Subwoofer to fix natural roll-off vs to boost all-around bass?

Niber

Standard Member
Around the web (and in my amp manual) I'm told that the ideal subwoofer settings (for stereo music) is to find set the subwoofer to only pickup sound where the speakers roll off. I've tried this and I don't like it:
1) If my sub only starts with freq below 50hz (the rolloff of my speakers), it's not very utilized in most songs. Then the songs turns really boring, I can no longer feel the 808/bassline.
2) so you might think, well THEN if you want more bass you can turn up the bass EQ/boost in the amp. But at the max of 10+db, that's not enough bass.
3) ..and what's worse, that kind of bass boost feels boomy. When I turn up the volume on the sub I'm loving the sound, but turning up the amp bass boost I hate that sound. My theory is that the amp is boosting too high freq of base, tho the manual says "+/- 10dB @ 100Hz" which does sound about right, but I don't know how wide that freq range is.

So in other words, I'm told that the sub should be for fixing the flaws of the speakers, whereas I use the sub for a completely different case, which is something like 120hz and max sub volume.

Song example: at 0:29 in this Avril song the bass line kicks in. On a subwoofer at 160hz this sounds great. But if I turn the sub down to 50hz and instead use the bass boost on the amp to hear that bassline, it sounds super boomy.

Gear:
*2x KEF Q950
*Cambridge ARX100
*1x SVS SB1000 subwoofer
Room: 40sq meters

I used to think that this method of "using the sub to boost all bass" was a necessary evil on low-end system, but if I ever buy a more proper system then you don't need it.
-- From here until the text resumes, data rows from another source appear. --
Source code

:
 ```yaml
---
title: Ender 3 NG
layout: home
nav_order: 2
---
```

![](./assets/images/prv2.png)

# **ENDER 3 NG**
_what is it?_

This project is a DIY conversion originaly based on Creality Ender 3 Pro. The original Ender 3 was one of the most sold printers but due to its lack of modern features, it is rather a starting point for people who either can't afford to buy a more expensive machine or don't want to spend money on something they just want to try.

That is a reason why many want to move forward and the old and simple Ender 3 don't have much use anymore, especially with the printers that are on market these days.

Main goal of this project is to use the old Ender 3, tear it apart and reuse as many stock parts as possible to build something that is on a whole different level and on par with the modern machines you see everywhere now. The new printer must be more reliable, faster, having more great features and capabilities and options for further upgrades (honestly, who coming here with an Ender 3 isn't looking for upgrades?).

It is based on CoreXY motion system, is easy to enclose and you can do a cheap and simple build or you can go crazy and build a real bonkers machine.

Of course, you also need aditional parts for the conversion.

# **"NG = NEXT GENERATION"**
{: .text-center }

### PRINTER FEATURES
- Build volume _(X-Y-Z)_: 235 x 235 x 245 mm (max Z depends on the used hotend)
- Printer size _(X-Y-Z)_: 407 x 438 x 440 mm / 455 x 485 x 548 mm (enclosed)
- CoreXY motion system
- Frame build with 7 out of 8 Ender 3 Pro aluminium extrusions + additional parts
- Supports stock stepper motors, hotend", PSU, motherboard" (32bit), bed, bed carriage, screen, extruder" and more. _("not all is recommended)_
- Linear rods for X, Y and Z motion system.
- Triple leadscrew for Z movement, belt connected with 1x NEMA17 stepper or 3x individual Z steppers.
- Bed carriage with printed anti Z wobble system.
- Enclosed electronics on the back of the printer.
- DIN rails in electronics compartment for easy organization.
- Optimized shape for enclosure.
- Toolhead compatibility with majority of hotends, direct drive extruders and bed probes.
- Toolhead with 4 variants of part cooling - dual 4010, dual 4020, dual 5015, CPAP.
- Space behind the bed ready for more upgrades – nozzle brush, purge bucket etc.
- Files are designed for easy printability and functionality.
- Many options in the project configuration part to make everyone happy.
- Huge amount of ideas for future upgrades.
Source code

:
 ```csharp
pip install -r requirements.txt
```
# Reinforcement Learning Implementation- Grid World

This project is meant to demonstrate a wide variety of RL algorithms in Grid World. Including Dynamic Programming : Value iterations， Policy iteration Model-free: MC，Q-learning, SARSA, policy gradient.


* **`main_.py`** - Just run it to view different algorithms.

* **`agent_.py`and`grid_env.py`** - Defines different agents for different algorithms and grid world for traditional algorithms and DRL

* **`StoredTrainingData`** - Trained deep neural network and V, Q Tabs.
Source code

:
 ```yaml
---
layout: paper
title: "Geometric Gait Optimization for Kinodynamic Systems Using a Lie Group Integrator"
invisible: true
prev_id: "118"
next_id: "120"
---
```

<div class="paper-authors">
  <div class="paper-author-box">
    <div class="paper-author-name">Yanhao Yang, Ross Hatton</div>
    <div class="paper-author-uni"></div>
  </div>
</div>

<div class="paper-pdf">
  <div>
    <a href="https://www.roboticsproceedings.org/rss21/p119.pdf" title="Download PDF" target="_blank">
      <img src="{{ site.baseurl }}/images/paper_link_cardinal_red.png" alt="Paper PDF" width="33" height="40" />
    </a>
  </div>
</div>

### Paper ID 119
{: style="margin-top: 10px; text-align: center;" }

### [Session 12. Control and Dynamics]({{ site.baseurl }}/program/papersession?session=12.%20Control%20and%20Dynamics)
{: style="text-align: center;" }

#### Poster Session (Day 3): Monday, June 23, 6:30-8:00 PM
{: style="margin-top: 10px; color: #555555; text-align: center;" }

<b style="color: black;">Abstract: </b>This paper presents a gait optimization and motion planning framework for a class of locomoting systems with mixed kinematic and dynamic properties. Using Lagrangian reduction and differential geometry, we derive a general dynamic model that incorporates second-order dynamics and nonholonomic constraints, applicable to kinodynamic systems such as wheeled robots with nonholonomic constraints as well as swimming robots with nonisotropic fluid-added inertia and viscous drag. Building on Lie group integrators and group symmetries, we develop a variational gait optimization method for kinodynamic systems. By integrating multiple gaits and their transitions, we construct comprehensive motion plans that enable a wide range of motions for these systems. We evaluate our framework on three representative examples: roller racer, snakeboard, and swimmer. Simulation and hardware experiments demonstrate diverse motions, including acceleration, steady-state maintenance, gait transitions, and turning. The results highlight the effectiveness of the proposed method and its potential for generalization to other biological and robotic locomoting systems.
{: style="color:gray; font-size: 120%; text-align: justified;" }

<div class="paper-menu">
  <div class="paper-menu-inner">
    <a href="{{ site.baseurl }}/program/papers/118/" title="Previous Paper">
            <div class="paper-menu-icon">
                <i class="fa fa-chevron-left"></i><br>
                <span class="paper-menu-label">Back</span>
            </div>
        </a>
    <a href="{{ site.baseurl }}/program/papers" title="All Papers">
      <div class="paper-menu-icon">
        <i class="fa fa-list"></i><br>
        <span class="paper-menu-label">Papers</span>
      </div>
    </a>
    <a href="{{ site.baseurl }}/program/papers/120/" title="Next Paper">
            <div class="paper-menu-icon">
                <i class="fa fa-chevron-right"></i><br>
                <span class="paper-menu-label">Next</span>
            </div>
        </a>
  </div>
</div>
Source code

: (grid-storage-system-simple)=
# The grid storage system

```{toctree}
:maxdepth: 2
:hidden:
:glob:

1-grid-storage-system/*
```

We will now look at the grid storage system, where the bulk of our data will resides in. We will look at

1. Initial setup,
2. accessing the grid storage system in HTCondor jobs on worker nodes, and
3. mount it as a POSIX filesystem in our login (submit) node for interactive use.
But the gear above is my new setup and I find I still need the subwoofer to carry the song.
 

Khazul

Well-known Member
At 50Hz the sub will be quite active usually, however what also often happens is unless the sub is in phase with the main speaker at you listening position, then you may find it is partially cancelling a narrow frequency range (and may be reinforcing others) so you can up with less base above the roll off.

When you change the sub frequency to 160Hz, then likely a different frequency band is getting some partial cancellation and quite likely it is less noticeable.

Try different sub different locations for the sub if you can and try reverse the phase if possible.

BTW - I have a sub that basically just fills in under my main speakers, so my crossover frequency is at 40Hz. It did take quite a bit of fiddling with c/o freq, level and phase and doing measurements using a measuring mic and REW app to get it right.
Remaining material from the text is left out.